Voltando ao nosso trajeto, ela demonstra bom humor, apesar dos buracos e da ocupação irregular dos passeios. Quando pensamos que ela pode cair em alguns trechos, responde dizendo que, com treinamento em jiu-jítsu, está preparada.  

A visibilidade é mesmo o melhor elixir para o descaso. Se muitos de nós, no dia a dia, não param para pensar nas agruras de uma pessoa com dificuldade de locomoção, durante nosso passeio – talvez atraídos pela presença de uma câmera –, muitos transeuntes nos abordam para manifestar sua indignação pelo estado das calçadas, pela ocupação irregular, pela ausência de rampas de acesso e outros elementos mínimos numa cidade democrática. Paciente, Lu repete que a empatia despertada infelizmente não se vê refletida em verdadeiros implementos. Para ilustrar sua fala, aponta para inúmeros casos de lojas sem acesso para cadeirantes, com degraus, corredores estreitos e mercadorias atrapalhando a passagem.

Postes no meio do caminho, falta de fiscalização sobre a ocupação dos passeios por camelôs e lojistas, caminhões de carga e descarga transversalmente ocupando toda a calçada: nada do que vemos e ouvimos de Lu é caso isolado. Uma longa hora depois, chegamos ao destino final, o Passeio Shopping. Ironicamente, para cadeirantes como ela, é um dos únicos “passeios” possíveis em Campo Grande.

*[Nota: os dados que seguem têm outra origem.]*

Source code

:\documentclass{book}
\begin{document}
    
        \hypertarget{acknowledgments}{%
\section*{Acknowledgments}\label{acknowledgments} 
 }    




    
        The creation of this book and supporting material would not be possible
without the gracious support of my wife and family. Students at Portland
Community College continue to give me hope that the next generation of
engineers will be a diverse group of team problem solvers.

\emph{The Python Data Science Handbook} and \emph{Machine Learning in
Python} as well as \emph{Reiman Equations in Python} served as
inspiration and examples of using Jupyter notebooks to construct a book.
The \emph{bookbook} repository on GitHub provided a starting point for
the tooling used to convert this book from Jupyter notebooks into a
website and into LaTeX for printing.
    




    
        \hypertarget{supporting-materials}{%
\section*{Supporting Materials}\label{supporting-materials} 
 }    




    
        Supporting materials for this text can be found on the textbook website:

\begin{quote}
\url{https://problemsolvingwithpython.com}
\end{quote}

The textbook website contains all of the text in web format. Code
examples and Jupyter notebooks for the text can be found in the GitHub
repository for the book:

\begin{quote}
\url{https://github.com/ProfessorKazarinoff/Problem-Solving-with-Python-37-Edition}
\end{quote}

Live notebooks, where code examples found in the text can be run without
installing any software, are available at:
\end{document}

São 13h15 quando colocamos o ponto final num trajeto de pouco mais de um quilômetro. Uma hora inteira gasta num deslocamento que um pedestre, em velocidade normal, faria em 15 minutos. Somado o tempo à tensão constante com os obstáculos, cansa, exaure qualquer um. E é o que ela precisa enfrentar sempre que se atreve a tentar usar nossas calçadas.

Para evitar mais uma hora de sofrimento, deixamos Lu de carro no ponto de partida, onde ela própria vai dirigindo. Na nossa equipe, o assunto ecoa durante a tarde. E, no almoço, o carro não fica sobre a calçada que serve como estacionamento irregular do restaurante. Desta vez, tomamos o cuidado deliberado de não atrapalhar a passagem. Nossa sensibilidade já é outra.